By Bob Katzen

The Senate 40-0, approved and sent to the House a bill that would allow first responders to transport stroke patients to the facilities best equipped to treat them, rather than the closest, as currently required. The measure is designed to ensure patients experiencing the most severe cases of stroke are triaged by ambulance crews and transported to hospitals capable of performing procedures to remove the blood clot causing the stroke, restore blood supply to the brain and save threatened tissue.

“What is particularly troubling is that in many cases the death and disability is largely preventable,” said sponsor Sen. Marc Montigny (D-New Bedford). “We must act now to implement necessary reforms so that our loved ones can receive the very best care and treatment. The things we can do now through this bill are pretty simple and reflect what many medical professionals agree are necessary to modernize our system of care. Lives are simply more important than the bottom line of any business or desire to maintain the status quo.”
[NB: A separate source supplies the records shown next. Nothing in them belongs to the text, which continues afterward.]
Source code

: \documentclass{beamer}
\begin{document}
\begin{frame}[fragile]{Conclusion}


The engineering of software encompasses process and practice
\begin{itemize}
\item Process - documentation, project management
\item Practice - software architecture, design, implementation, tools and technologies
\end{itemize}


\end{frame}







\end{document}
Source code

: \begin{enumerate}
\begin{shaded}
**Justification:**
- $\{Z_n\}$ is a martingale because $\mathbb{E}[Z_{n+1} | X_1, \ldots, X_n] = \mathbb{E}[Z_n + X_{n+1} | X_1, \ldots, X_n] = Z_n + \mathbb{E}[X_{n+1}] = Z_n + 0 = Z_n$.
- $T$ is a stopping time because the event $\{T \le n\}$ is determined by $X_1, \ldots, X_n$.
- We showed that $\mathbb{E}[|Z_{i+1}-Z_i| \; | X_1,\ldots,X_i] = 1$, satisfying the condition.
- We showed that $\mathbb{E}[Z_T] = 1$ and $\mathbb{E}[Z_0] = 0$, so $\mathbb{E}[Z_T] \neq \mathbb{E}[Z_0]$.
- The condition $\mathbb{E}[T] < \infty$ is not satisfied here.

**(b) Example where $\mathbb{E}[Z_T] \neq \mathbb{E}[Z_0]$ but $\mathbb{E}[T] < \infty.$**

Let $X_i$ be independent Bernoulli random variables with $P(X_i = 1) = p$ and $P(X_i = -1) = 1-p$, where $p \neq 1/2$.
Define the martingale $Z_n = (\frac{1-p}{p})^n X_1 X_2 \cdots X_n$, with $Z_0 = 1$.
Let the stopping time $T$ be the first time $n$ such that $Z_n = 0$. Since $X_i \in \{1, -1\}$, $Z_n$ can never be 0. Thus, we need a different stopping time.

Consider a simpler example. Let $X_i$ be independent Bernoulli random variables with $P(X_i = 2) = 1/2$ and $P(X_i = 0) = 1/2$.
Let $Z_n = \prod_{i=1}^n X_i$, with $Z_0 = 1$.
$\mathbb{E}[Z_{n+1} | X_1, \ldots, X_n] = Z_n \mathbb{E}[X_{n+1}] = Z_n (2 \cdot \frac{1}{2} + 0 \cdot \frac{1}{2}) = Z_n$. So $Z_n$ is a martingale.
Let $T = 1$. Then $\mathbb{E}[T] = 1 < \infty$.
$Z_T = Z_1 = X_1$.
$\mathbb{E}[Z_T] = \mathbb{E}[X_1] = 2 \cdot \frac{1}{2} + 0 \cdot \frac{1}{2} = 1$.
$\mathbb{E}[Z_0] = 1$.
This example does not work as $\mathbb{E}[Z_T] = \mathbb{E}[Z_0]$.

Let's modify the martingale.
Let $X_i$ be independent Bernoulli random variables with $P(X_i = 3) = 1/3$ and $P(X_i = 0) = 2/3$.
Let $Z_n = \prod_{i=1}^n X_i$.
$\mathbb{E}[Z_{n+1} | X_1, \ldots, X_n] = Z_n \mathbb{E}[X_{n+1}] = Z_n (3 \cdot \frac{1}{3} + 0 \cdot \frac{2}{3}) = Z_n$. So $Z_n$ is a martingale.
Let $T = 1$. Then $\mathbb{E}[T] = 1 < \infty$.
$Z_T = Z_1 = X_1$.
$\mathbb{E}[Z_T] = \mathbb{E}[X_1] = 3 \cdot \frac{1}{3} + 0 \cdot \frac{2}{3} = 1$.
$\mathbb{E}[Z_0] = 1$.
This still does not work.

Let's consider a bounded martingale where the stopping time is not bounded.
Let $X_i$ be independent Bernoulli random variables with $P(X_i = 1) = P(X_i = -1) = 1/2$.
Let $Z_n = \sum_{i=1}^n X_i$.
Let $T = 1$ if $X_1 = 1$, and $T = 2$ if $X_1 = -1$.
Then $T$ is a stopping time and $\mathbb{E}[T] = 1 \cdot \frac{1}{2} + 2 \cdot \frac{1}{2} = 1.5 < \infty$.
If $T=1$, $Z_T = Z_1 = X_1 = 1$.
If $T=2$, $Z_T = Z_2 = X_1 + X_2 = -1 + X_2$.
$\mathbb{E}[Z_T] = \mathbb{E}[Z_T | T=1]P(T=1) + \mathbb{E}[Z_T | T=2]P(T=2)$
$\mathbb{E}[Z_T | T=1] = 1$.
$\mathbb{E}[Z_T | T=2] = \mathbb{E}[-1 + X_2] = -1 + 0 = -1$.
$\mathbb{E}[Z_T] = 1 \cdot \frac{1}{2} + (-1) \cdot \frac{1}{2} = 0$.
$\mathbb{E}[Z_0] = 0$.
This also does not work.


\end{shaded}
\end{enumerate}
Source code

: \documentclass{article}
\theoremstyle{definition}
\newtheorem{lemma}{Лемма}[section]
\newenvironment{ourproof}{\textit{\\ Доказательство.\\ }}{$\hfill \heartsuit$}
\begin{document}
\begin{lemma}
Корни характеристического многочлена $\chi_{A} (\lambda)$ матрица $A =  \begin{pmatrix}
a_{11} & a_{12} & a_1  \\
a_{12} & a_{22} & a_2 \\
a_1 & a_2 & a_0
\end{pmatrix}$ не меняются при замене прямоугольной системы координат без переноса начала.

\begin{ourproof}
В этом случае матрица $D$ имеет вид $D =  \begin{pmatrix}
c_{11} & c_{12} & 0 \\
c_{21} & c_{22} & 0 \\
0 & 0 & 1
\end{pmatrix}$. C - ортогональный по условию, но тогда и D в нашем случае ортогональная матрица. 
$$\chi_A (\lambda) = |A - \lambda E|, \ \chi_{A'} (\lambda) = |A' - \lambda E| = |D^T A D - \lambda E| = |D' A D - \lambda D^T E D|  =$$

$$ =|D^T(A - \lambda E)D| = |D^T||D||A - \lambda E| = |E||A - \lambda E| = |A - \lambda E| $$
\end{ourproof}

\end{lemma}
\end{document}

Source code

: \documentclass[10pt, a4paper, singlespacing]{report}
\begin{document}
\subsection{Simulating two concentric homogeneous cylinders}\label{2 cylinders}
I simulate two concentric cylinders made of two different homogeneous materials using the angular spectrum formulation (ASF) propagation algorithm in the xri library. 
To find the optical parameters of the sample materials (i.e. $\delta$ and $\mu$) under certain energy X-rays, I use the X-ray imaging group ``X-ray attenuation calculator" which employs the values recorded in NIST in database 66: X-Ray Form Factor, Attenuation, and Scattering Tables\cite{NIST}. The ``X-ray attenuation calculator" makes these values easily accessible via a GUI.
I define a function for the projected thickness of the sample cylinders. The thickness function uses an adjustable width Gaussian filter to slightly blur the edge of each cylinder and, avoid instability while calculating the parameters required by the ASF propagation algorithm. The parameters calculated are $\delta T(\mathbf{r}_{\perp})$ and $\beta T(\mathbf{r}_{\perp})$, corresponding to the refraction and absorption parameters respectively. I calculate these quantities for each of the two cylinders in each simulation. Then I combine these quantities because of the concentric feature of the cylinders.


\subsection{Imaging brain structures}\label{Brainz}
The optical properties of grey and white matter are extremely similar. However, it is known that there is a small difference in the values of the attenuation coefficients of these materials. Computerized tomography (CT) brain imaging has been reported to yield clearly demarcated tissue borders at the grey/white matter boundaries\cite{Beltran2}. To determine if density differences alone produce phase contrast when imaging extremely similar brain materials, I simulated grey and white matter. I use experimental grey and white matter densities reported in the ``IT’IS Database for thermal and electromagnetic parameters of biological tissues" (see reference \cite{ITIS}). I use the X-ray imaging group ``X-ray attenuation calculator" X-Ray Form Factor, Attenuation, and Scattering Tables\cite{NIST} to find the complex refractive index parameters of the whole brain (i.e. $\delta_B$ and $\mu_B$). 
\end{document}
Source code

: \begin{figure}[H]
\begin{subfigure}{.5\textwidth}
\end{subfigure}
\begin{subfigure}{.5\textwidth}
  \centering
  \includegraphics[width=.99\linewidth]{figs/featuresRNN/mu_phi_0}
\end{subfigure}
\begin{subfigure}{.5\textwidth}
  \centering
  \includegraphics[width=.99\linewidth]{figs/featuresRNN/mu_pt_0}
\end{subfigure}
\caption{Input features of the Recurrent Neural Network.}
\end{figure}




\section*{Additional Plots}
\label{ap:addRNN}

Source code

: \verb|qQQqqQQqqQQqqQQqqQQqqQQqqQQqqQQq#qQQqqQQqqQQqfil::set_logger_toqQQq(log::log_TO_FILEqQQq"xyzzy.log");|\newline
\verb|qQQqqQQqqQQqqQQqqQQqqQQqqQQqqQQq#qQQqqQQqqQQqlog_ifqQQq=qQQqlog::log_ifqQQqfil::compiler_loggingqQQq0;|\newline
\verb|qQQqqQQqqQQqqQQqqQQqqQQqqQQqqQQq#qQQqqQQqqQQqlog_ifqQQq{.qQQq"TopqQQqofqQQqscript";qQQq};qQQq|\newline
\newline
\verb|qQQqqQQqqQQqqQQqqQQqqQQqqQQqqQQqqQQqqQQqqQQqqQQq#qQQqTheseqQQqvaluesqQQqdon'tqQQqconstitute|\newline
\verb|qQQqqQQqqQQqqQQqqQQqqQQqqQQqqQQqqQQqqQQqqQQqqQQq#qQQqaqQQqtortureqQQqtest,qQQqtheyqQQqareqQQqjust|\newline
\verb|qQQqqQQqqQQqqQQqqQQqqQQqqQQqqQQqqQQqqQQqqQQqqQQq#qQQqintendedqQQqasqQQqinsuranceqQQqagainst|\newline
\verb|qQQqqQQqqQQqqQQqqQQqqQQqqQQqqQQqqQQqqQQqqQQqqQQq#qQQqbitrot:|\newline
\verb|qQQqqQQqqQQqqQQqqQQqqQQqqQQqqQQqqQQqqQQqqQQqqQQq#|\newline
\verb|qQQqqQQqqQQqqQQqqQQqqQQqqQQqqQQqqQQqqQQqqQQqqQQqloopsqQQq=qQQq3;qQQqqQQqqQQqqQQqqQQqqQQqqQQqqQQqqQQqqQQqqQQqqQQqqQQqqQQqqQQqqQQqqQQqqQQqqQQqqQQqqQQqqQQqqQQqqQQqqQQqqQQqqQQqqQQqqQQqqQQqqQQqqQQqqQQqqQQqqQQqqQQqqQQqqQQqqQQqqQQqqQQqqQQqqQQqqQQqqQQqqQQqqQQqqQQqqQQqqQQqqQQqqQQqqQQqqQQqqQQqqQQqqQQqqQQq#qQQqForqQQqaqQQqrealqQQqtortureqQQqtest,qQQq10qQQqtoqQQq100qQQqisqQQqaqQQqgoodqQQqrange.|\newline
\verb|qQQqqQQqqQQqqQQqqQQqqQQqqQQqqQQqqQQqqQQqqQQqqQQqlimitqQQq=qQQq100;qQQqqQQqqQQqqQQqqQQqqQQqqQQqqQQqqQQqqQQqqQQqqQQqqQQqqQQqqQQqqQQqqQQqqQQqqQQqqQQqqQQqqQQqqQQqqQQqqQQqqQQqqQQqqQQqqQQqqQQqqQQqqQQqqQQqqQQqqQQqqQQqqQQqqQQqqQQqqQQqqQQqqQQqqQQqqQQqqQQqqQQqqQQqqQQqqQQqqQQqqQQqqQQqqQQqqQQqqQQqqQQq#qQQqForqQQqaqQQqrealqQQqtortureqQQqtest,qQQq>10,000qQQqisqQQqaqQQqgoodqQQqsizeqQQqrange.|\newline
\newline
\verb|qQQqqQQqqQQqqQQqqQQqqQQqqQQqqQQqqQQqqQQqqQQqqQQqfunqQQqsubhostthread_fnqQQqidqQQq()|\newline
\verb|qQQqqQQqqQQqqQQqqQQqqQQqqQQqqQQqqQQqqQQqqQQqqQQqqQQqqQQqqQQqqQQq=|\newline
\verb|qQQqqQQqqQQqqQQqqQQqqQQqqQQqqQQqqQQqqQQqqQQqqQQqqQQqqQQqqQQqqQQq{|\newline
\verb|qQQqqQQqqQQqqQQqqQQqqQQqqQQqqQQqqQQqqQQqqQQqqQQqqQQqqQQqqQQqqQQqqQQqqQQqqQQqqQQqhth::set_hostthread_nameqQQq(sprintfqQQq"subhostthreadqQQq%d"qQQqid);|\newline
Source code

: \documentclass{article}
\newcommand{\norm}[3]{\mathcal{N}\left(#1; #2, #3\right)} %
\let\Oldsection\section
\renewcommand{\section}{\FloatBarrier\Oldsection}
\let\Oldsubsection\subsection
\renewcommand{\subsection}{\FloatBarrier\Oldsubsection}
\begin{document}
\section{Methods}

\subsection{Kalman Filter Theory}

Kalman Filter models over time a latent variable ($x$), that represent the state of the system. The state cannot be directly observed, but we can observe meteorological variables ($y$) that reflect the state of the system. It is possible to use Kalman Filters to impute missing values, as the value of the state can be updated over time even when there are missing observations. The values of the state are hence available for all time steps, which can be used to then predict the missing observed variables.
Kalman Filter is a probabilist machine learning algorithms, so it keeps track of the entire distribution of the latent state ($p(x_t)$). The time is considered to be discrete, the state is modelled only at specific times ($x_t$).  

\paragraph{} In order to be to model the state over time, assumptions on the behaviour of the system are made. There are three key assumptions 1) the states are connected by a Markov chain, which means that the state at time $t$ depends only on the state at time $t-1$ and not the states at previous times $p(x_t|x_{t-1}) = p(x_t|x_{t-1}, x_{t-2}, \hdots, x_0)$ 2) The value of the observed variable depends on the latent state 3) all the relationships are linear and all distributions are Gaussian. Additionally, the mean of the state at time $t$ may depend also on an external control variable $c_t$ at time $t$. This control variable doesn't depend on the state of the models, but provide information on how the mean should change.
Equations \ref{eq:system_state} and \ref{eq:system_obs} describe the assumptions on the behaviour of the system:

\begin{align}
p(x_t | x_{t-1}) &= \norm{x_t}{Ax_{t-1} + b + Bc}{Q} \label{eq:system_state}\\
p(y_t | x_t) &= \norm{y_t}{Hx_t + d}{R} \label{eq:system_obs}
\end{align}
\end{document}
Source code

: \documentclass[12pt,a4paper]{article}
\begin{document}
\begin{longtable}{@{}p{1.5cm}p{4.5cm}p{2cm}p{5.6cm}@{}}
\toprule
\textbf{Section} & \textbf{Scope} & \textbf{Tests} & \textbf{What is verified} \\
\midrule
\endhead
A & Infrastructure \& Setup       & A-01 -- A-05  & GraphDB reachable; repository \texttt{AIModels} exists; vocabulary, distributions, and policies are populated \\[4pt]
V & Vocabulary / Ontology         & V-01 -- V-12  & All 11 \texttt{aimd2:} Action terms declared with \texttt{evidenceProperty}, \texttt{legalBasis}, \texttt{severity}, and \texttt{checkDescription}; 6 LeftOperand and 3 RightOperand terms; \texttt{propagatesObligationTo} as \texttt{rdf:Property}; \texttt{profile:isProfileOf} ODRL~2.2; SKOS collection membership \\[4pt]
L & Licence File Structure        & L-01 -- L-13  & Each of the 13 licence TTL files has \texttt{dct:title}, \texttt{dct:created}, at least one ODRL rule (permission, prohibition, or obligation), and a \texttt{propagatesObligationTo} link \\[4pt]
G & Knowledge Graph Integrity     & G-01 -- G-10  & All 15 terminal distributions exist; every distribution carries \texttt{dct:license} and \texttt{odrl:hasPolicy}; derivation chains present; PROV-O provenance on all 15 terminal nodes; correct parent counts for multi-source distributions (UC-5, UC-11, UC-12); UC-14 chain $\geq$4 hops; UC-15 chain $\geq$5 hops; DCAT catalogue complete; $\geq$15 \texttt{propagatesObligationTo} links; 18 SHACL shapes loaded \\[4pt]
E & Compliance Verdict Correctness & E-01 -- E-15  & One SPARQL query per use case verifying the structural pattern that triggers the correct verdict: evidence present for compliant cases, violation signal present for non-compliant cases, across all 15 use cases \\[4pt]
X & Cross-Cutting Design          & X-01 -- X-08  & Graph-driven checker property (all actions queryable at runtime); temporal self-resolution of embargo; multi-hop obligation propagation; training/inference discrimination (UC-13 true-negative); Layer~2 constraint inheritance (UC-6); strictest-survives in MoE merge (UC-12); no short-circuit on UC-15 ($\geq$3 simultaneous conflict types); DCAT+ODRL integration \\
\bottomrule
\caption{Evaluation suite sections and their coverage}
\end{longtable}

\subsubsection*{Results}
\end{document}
“If you’re having a stroke, it’s critical that you get proper medical attention right away,” said Allyson Perron Drag, government relations director for the American Heart Association in Massachusetts. “Getting the right treatment immediately may minimize the long-term effects of a stroke and even prevent death. This bill will save lives and prevent disability.”

According to the American Heart Association, in 2017 stroke accounted for about one of every 19 deaths nationally. In Massachusetts, stroke is the fifth leading cause of death, claiming 2,370 lives per year.